Table 7.5. Tiered laboratory network at various levels of the health-care delivery system.

Table 7.5

Tiered laboratory network at various levels of the health-care delivery system.

7.15. Laboratory connectivity

Recommendation (2016)

Electronic communication can be considered to transfer test results and reduce delays in acting on the results of infant diagnosis and other essential laboratory tests (conditional recommendation, low-certainty evidence).

Source: Consolidated guidelines on the use of antiretroviral drugs for treating and preventing HIV infection: recommendations for a public health approach – second edition (3)

The decentralization of HIV care to lower levels of the health system has enabled expanded access to treatment and improved outcomes. One challenge to delivering care at peripheral facilities has been to ensure the rapid and reliable turnaround of laboratory results. Lack of efficient sample transport systems can result in delays in or losses of results, which in turn can delay clinical decision-making.

Although this can be partly overcome by using technologies such as point-of-care devices or rapid tests that provide results on the same day as specimen collection, if these are unavailable, alternative approaches are needed to minimize delays in turnaround time of essential laboratory results, especially for infant diagnosis. SMS/GSM/GPRS printers represent a potential solution, whereby laboratories can transmit SMS/GSM/GPRS-based messages to the clinic site in real time via standard telecommunication networks. Several countries have well-established programmes using SMS/GSM/GPRS printers, including Kenya, Mozambique, Rwanda, South Africa, Zambia and Zimbabwe. Several other countries are in the implementation and pilot phases of SMS/GSM/GPRS printer use.

Rationale and supporting evidence

A systematic review was conducted focusing on the potential for electronic systems for delivering results to reduce the turnaround time of early infant HIV diagnostic test results (425). Mortality among infants living with HIV is highest during the first three months, and early HIV diagnosis and early ART can significantly reduce this risk (426). Turnaround times using traditional paper-based systems can extend to about two months, leading to loss to follow-up of mothers and their infants and increased infant mortality if treatment is delayed.
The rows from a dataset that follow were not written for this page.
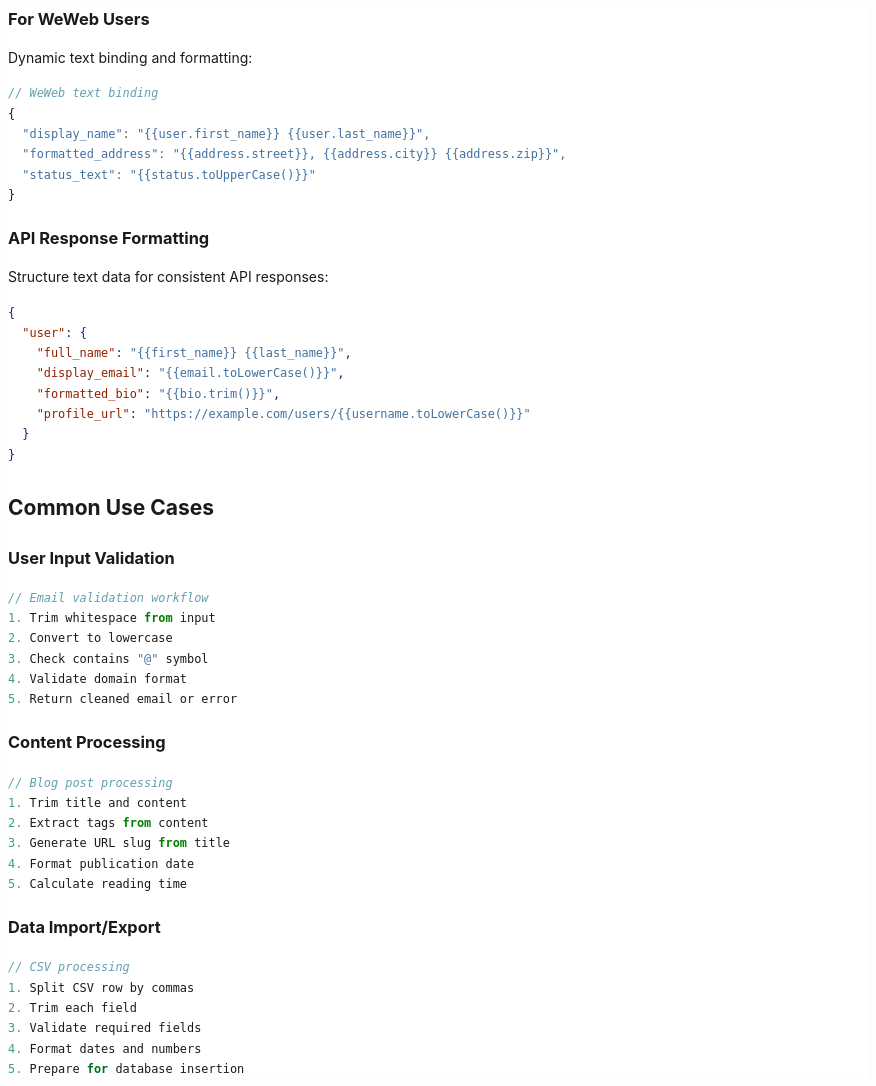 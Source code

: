 ### For WeWeb Users
Dynamic text binding and formatting:

```javascript
// WeWeb text binding
{
  "display_name": "{{user.first_name}} {{user.last_name}}",
  "formatted_address": "{{address.street}}, {{address.city}} {{address.zip}}",
  "status_text": "{{status.toUpperCase()}}"
}
```

### API Response Formatting
Structure text data for consistent API responses:

```json
{
  "user": {
    "full_name": "{{first_name}} {{last_name}}",
    "display_email": "{{email.toLowerCase()}}",
    "formatted_bio": "{{bio.trim()}}",
    "profile_url": "https://example.com/users/{{username.toLowerCase()}}"
  }
}
```

## Common Use Cases

### User Input Validation

```javascript
// Email validation workflow
1. Trim whitespace from input
2. Convert to lowercase
3. Check contains "@" symbol
4. Validate domain format
5. Return cleaned email or error
```

### Content Processing

```javascript
// Blog post processing
1. Trim title and content
2. Extract tags from content
3. Generate URL slug from title
4. Format publication date
5. Calculate reading time
```

### Data Import/Export

```javascript
// CSV processing
1. Split CSV row by commas
2. Trim each field
3. Validate required fields
4. Format dates and numbers
5. Prepare for database insertion
```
The review identified 11 studies, all from Africa, and found that the use of SMS/GPRS printers reduced the average turnaround time by 17 days (from 68 to 51 days), with several studies reporting a turnaround time of less than 20 days. The evidence was rated as low quality because of the absence of randomized study designs and lack of data on clinical impact. Because similar efficiency could possibly be obtained for other laboratory results, electronic systems for delivering results could be used for other tests such as CD4 count testing, viral load testing and other non-HIV-related testing.

Cost

No formal cost–effectiveness analysis was conducted. However, the Guideline Development Group judged that the cost of the intervention would be offset by the substantial health benefits related to earlier identification of HIV-positive infants.

Equity

The technology aims to improve access to results in rural settings and, as such, the Guideline Development Group judged that it would improve equity.

Feasibility

Feasibility has already been demonstrated by applying SMS/GMS/GPRS printers in a variety of settings.
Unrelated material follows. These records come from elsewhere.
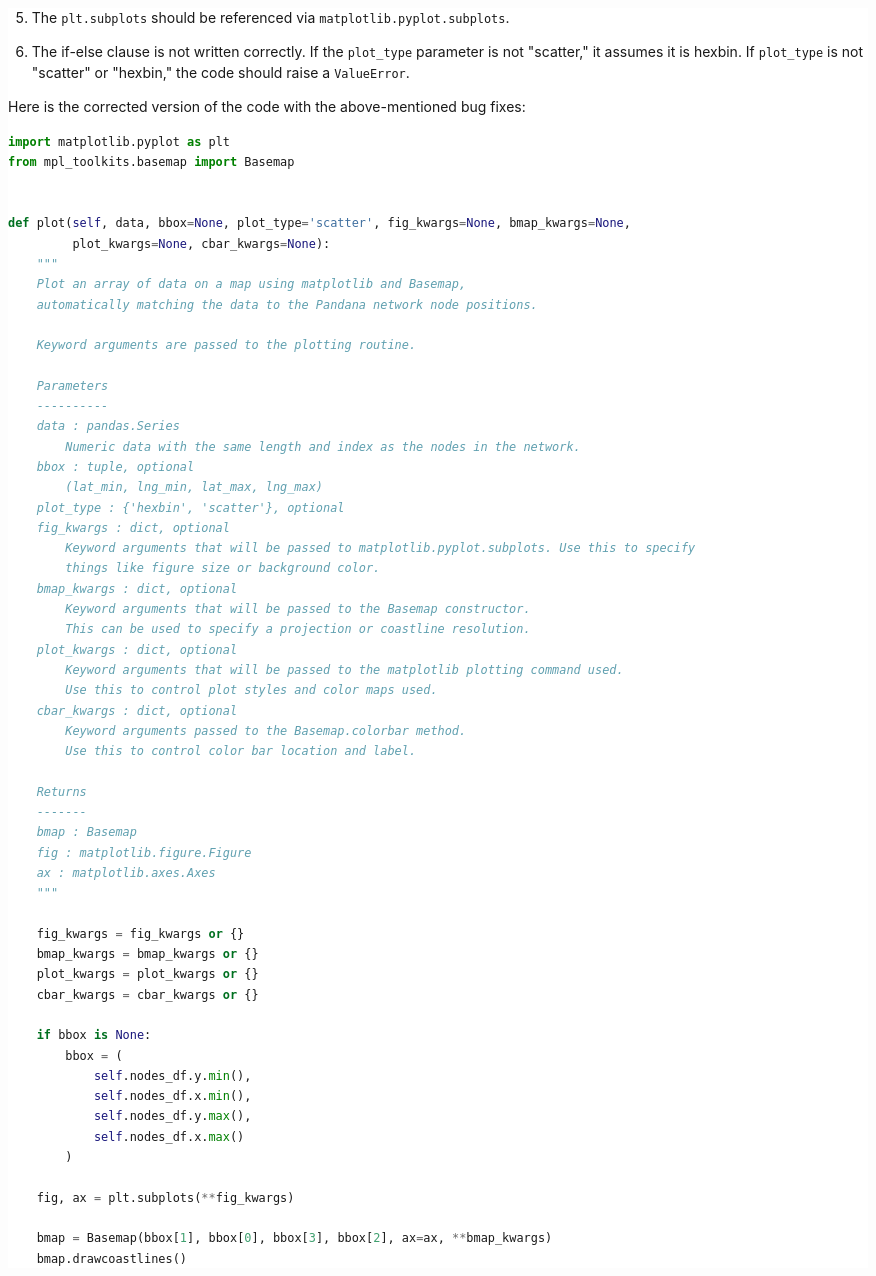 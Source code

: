 5. The `plt.subplots` should be referenced via `matplotlib.pyplot.subplots`.

6. The if-else clause is not written correctly. If the `plot_type` parameter is not "scatter," it assumes it is hexbin. If `plot_type` is not "scatter" or "hexbin," the code should raise a `ValueError`.

Here is the corrected version of the code with the above-mentioned bug fixes:

```python
import matplotlib.pyplot as plt
from mpl_toolkits.basemap import Basemap


def plot(self, data, bbox=None, plot_type='scatter', fig_kwargs=None, bmap_kwargs=None,
         plot_kwargs=None, cbar_kwargs=None):
    """
    Plot an array of data on a map using matplotlib and Basemap,
    automatically matching the data to the Pandana network node positions.

    Keyword arguments are passed to the plotting routine.

    Parameters
    ----------
    data : pandas.Series
        Numeric data with the same length and index as the nodes in the network.
    bbox : tuple, optional
        (lat_min, lng_min, lat_max, lng_max)
    plot_type : {'hexbin', 'scatter'}, optional
    fig_kwargs : dict, optional
        Keyword arguments that will be passed to matplotlib.pyplot.subplots. Use this to specify
        things like figure size or background color.
    bmap_kwargs : dict, optional
        Keyword arguments that will be passed to the Basemap constructor.
        This can be used to specify a projection or coastline resolution.
    plot_kwargs : dict, optional
        Keyword arguments that will be passed to the matplotlib plotting command used.
        Use this to control plot styles and color maps used.
    cbar_kwargs : dict, optional
        Keyword arguments passed to the Basemap.colorbar method.
        Use this to control color bar location and label.

    Returns
    -------
    bmap : Basemap
    fig : matplotlib.figure.Figure
    ax : matplotlib.axes.Axes
    """

    fig_kwargs = fig_kwargs or {}
    bmap_kwargs = bmap_kwargs or {}
    plot_kwargs = plot_kwargs or {}
    cbar_kwargs = cbar_kwargs or {}

    if bbox is None:
        bbox = (
            self.nodes_df.y.min(),
            self.nodes_df.x.min(),
            self.nodes_df.y.max(),
            self.nodes_df.x.max()
        )

    fig, ax = plt.subplots(**fig_kwargs)

    bmap = Basemap(bbox[1], bbox[0], bbox[3], bbox[2], ax=ax, **bmap_kwargs)
    bmap.drawcoastlines()
```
Implementation considerations

Adequate cellular phone network coverage, maintenance, troubleshooting and systems for ensuring a supply of sufficient credit and printer consumables are all key to ensuring coverage and uninterrupted service.

Implementation should consider the need to ensure data security and patient confidentiality.

Research gaps

Further studies should assess the clinical impact of SMS/GSM/GPRS printers on loss to follow-up, mortality and morbidity. It would be useful to assess the utility and impact of using SMS/GSM/GPRS printers and results return technologies for returning a range of laboratory results.